WORK INSTRUCTIONS =>
Copy each line of the following material that has the string "trends".
-*-*-
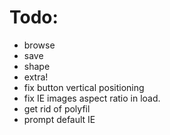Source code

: Todo:
=====

- browse
- save
- shape
- extra!
- fix button vertical positioning
- fix IE images aspect ratio in load.
- get rid of polyfil
- prompt default IE
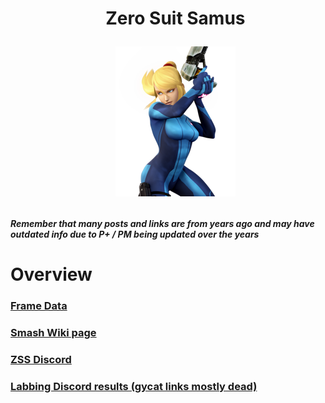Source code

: <div id="toc">
  <ul align="center" style="list-style: none">
      <summary> <h1>
        Zero Suit Samus
        <p><img src="/Images/Characters/Zero Suit Samus.png" alt="ZSS.png"></p>
  </ul>
</div>

<h4> <i>Remember that many posts and links are from years ago and may have outdated info due to P+ / PM being updated over the years</i>

<h1> Overview
<h3> <a href="https://rukaidata.com/P+/Zero%20Suit%20Samus/">Frame Data</a>
<h3> <a href="https://www.ssbwiki.com/Zero_Suit_Samus_(PM)">Smash Wiki page</a>
<h3> <a href="https://discord.com/invite/0o2yVUeOOTwLoyKY">ZSS Discord</a>
<h3> <a href="https://www.reddit.com/r/SSBPM/comments/jaf5mm/labbing_discord_results_zero_suit_samus/">Labbing Discord results (gycat links mostly dead)</a>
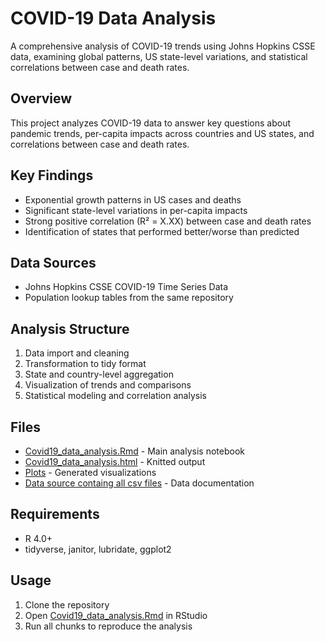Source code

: # COVID-19 Data Analysis

A comprehensive analysis of COVID-19 trends using Johns Hopkins CSSE data, examining global patterns, US state-level variations, and statistical correlations between case and death rates.

## Overview
This project analyzes COVID-19 data to answer key questions about pandemic trends, per-capita impacts across countries and US states, and correlations between case and death rates.

## Key Findings
- Exponential growth patterns in US cases and deaths
- Significant state-level variations in per-capita impacts
- Strong positive correlation (R² = X.XX) between case and death rates
- Identification of states that performed better/worse than predicted

## Data Sources
- Johns Hopkins CSSE COVID-19 Time Series Data
- Population lookup tables from the same repository

## Analysis Structure
1. Data import and cleaning
2. Transformation to tidy format
3. State and country-level aggregation
4. Visualization of trends and comparisons
5. Statistical modeling and correlation analysis

## Files
- [Covid19_data_analysis.Rmd](Covid19_data_analysis.Rmd) - Main analysis notebook
- [Covid19_data_analysis.html](Covid19_data_analysis.html) - Knitted output
- [Plots](Plots) - Generated visualizations
- [Data source containg all csv files](https://github.com/CSSEGISandData/COVID-19/tree/master/csse_covid_19_data/csse_covid_19_time_series) - Data documentation

## Requirements
- R 4.0+
- tidyverse, janitor, lubridate, ggplot2

## Usage
1. Clone the repository
2. Open [Covid19_data_analysis.Rmd](Covid19_data_analysis.Rmd) in RStudio
3. Run all chunks to reproduce the analysis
-*-*-
RESULT BELOW =>
A comprehensive analysis of COVID-19 trends using Johns Hopkins CSSE data, examining global patterns, US state-level variations, and statistical correlations between case and death rates.
This project analyzes COVID-19 data to answer key questions about pandemic trends, per-capita impacts across countries and US states, and correlations between case and death rates.
4. Visualization of trends and comparisons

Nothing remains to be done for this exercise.